> [Task statement] Without the pictures, return each record as it appears.

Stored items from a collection
--- START ---

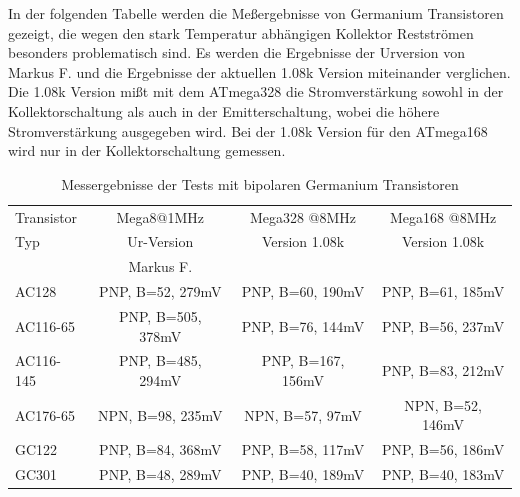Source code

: In der folgenden Tabelle werden die Meßergebnisse von Germanium Transistoren gezeigt, die wegen den
stark Temperatur abhängigen Kollektor Restströmen besonders problematisch sind.
Es werden die Ergebnisse der Urversion von Markus F. und die Ergebnisse der aktuellen 1.08k Version
miteinander verglichen. Die 1.08k Version mißt mit dem ATmega328 die Stromverstärkung sowohl in der
Kollektorschaltung als auch in der Emitterschaltung, wobei die höhere Stromverstärkung ausgegeben wird.
Bei der 1.08k Version für den ATmega168 wird nur in der Kollektorschaltung gemessen.

\begin{table}[H]
  \begin{center}
    \begin{tabular}{| l | c | c | c |}
    \hline
 Transistor & Mega8@1MHz          & Mega328 @8MHz       & Mega168 @8MHz    \\
    Typ     & Ur-Version          & Version 1.08k       & Version 1.08k  \\
            & Markus F.           &                     &        \\
    \hline
    \hline
AC128       & PNP, B=52, 279mV    & PNP, B=60, 190mV     & PNP, B=61, 185mV  \\
    \hline
AC116-65    & PNP, B=505, 378mV   & PNP, B=76, 144mV    & PNP, B=56, 237mV  \\
    \hline
AC116-145   & PNP, B=485, 294mV   & PNP, B=167, 156mV   & PNP, B=83, 212mV \\
    \hline
AC176-65    & NPN, B=98, 235mV    & NPN, B=57, 97mV     & NPN, B=52, 146mV \\
    \hline
GC122       & PNP, B=84, 368mV    & PNP, B=58, 117mV    & PNP, B=56, 186mV \\
    \hline
GC301       & PNP, B=48, 289mV    & PNP, B=40, 189mV    & PNP, B=40, 183mV \\
    \hline
    \end{tabular}
  \end{center}
  \caption{Messergebnisse der Tests mit bipolaren Germanium Transistoren}
  \label{tab:germanium} 
\end{table}

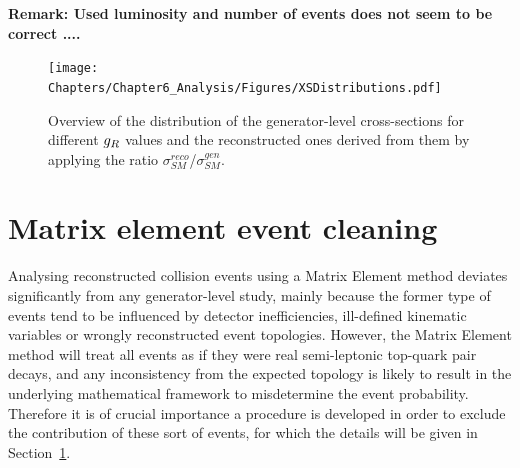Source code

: \textbf{Remark: Used luminosity and number of events does not seem to be correct ....}

\begin{figure}[h!t]
 \centering
 \texttt{[image: Chapters/Chapter6\_Analysis/Figures/XSDistributions.pdf]}
 \caption{Overview of the distribution of the generator-level cross-sections for different $g_{R}$ values and the reconstructed ones derived from them by applying the ratio $\sigma_{SM}^{reco}$/$\sigma_{SM}^{gen}$.} \label{fig::XSDistr}
\end{figure}

\section{Matrix element event cleaning} \label{subsec::EvtCleaning}
Analysing reconstructed collision events using a Matrix Element method deviates significantly from any generator-level study, mainly because the former type of events tend to be influenced by detector inefficiencies, ill-defined kinematic variables or wrongly reconstructed event topologies. However, the Matrix Element method will treat all events as if they were real semi-leptonic top-quark pair decays, and any inconsistency from the expected topology is likely to result in the underlying mathematical framework to misdetermine the event probability.
Therefore it is of crucial importance a procedure is developed in order to exclude the contribution of these sort of events, for which the details will be given in Section~\ref{subsec::EvtCleaning}.
\\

--- END ---

> [Solution for this problem]
Source code

: In der folgenden Tabelle werden die Meßergebnisse von Germanium Transistoren gezeigt, die wegen den
stark Temperatur abhängigen Kollektor Restströmen besonders problematisch sind.
Es werden die Ergebnisse der Urversion von Markus F. und die Ergebnisse der aktuellen 1.08k Version
miteinander verglichen. Die 1.08k Version mißt mit dem ATmega328 die Stromverstärkung sowohl in der
Kollektorschaltung als auch in der Emitterschaltung, wobei die höhere Stromverstärkung ausgegeben wird.
Bei der 1.08k Version für den ATmega168 wird nur in der Kollektorschaltung gemessen.

\begin{table}[H]
  \begin{center}
    \begin{tabular}{| l | c | c | c |}
    \hline
 Transistor & Mega8@1MHz          & Mega328 @8MHz       & Mega168 @8MHz    \\
    Typ     & Ur-Version          & Version 1.08k       & Version 1.08k  \\
            & Markus F.           &                     &        \\
    \hline
    \hline
AC128       & PNP, B=52, 279mV    & PNP, B=60, 190mV     & PNP, B=61, 185mV  \\
    \hline
AC116-65    & PNP, B=505, 378mV   & PNP, B=76, 144mV    & PNP, B=56, 237mV  \\
    \hline
AC116-145   & PNP, B=485, 294mV   & PNP, B=167, 156mV   & PNP, B=83, 212mV \\
    \hline
AC176-65    & NPN, B=98, 235mV    & NPN, B=57, 97mV     & NPN, B=52, 146mV \\
    \hline
GC122       & PNP, B=84, 368mV    & PNP, B=58, 117mV    & PNP, B=56, 186mV \\
    \hline
GC301       & PNP, B=48, 289mV    & PNP, B=40, 189mV    & PNP, B=40, 183mV \\
    \hline
    \end{tabular}
  \end{center}
  \caption{Messergebnisse der Tests mit bipolaren Germanium Transistoren}
  \label{tab:germanium} 
\end{table}

Source code

: \textbf{Remark: Used luminosity and number of events does not seem to be correct ....}

\begin{figure}[h!t]
 \centering
 \texttt{[image: Chapters/Chapter6\_Analysis/Figures/XSDistributions.pdf]}
 \caption{Overview of the distribution of the generator-level cross-sections for different $g_{R}$ values and the reconstructed ones derived from them by applying the ratio $\sigma_{SM}^{reco}$/$\sigma_{SM}^{gen}$.} \label{fig::XSDistr}
\end{figure}

\section{Matrix element event cleaning} \label{subsec::EvtCleaning}
Analysing reconstructed collision events using a Matrix Element method deviates significantly from any generator-level study, mainly because the former type of events tend to be influenced by detector inefficiencies, ill-defined kinematic variables or wrongly reconstructed event topologies. However, the Matrix Element method will treat all events as if they were real semi-leptonic top-quark pair decays, and any inconsistency from the expected topology is likely to result in the underlying mathematical framework to misdetermine the event probability.
Therefore it is of crucial importance a procedure is developed in order to exclude the contribution of these sort of events, for which the details will be given in Section~\ref{subsec::EvtCleaning}.
\\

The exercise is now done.